Cinder blocks (made locally) and concrete dominate as building materials, especially in larger towns and cities. This building is down the street from our host family’s house in Porto Novo, Benin’s capital. The store on the bottom right of the photo sells cell phones, the store to the left of that sells baby accessories, and the next to the left is a locally made shoe shop. The sign on the cell phone store, “Operation Un Beninois Un Portable” roughly translates to “A cell phone for each Beninoise”. Cell phones and cell phone stores are ubiquitous. Most people have a cell phone. Lots of people carry multiple cell phones, each with a sim card from a different cell phone company to maximize coverage. Land lines are rare. A Peace Corps volunteer who served here ten years ago and recently returned to visit said that the proliferation of cell phones is perhaps the biggest differences between Benin now and Benin ten years ago.
I brought my Henckels chef’s knife with us. But I couldn’t resist buying this hand-made knife in our market. The handle is hand carved from wood and was rough. Several splinters convinced me to sand it down. The blade was extremely sharp when I bought it but the metal in the blade is weak and has developed lots of nicks already. Still, a fun purchase at about $1.00.

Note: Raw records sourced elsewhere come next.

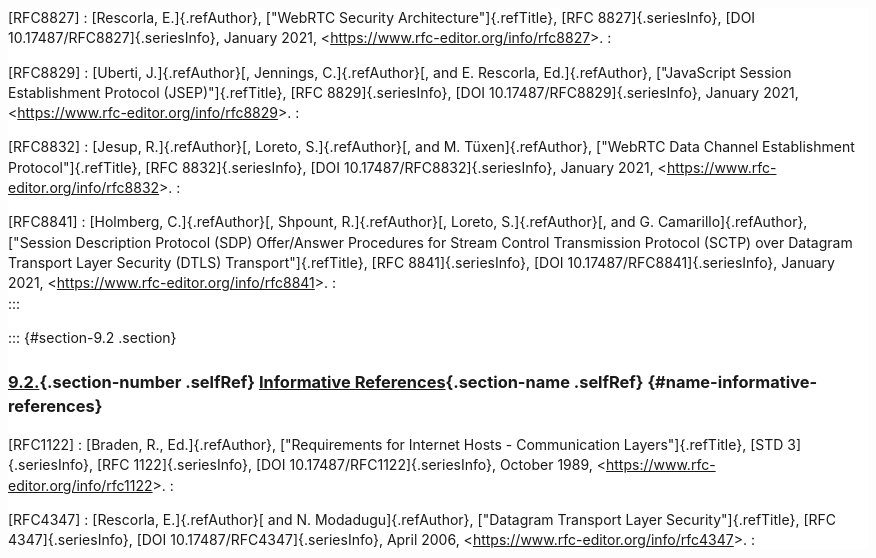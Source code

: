 \[RFC8827\]
:   [Rescorla, E.]{.refAuthor}, [\"WebRTC Security
    Architecture\"]{.refTitle}, [RFC 8827]{.seriesInfo}, [DOI
    10.17487/RFC8827]{.seriesInfo}, January 2021,
    \<<https://www.rfc-editor.org/info/rfc8827>\>.
:   

\[RFC8829\]
:   [Uberti, J.]{.refAuthor}[, Jennings, C.]{.refAuthor}[, and E.
    Rescorla, Ed.]{.refAuthor}, [\"JavaScript Session Establishment
    Protocol (JSEP)\"]{.refTitle}, [RFC 8829]{.seriesInfo}, [DOI
    10.17487/RFC8829]{.seriesInfo}, January 2021,
    \<<https://www.rfc-editor.org/info/rfc8829>\>.
:   

\[RFC8832\]
:   [Jesup, R.]{.refAuthor}[, Loreto, S.]{.refAuthor}[, and M.
    Tüxen]{.refAuthor}, [\"WebRTC Data Channel Establishment
    Protocol\"]{.refTitle}, [RFC 8832]{.seriesInfo}, [DOI
    10.17487/RFC8832]{.seriesInfo}, January 2021,
    \<<https://www.rfc-editor.org/info/rfc8832>\>.
:   

\[RFC8841\]
:   [Holmberg, C.]{.refAuthor}[, Shpount, R.]{.refAuthor}[,
    Loreto, S.]{.refAuthor}[, and G. Camarillo]{.refAuthor}, [\"Session
    Description Protocol (SDP) Offer/Answer Procedures for Stream
    Control Transmission Protocol (SCTP) over Datagram Transport Layer
    Security (DTLS) Transport\"]{.refTitle}, [RFC 8841]{.seriesInfo},
    [DOI 10.17487/RFC8841]{.seriesInfo}, January 2021,
    \<<https://www.rfc-editor.org/info/rfc8841>\>.
:   
:::

::: {#section-9.2 .section}
### [9.2.](#section-9.2){.section-number .selfRef} [Informative References](#name-informative-references){.section-name .selfRef} {#name-informative-references}

\[RFC1122\]
:   [Braden, R., Ed.]{.refAuthor}, [\"Requirements for Internet Hosts -
    Communication Layers\"]{.refTitle}, [STD 3]{.seriesInfo}, [RFC
    1122]{.seriesInfo}, [DOI 10.17487/RFC1122]{.seriesInfo}, October
    1989, \<<https://www.rfc-editor.org/info/rfc1122>\>.
:   

\[RFC4347\]
:   [Rescorla, E.]{.refAuthor}[ and N. Modadugu]{.refAuthor},
    [\"Datagram Transport Layer Security\"]{.refTitle}, [RFC
    4347]{.seriesInfo}, [DOI 10.17487/RFC4347]{.seriesInfo}, April 2006,
    \<<https://www.rfc-editor.org/info/rfc4347>\>.
:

Women are the primary care givers for kids here and carry their babies with them to do housework, to go shopping or, like this woman, while they sell items in the market. In addition to the stalls in the market, lots of people carry items (mostly on their heads) to sell. A head nod is usually enough to get them to stop and sell you whatever it is they have. I don’t know the name of the plant that she is selling but it is used as a traditional medicine to treat upset stomachs. The leaves are soaked in hot water and the ensuing tea drunk.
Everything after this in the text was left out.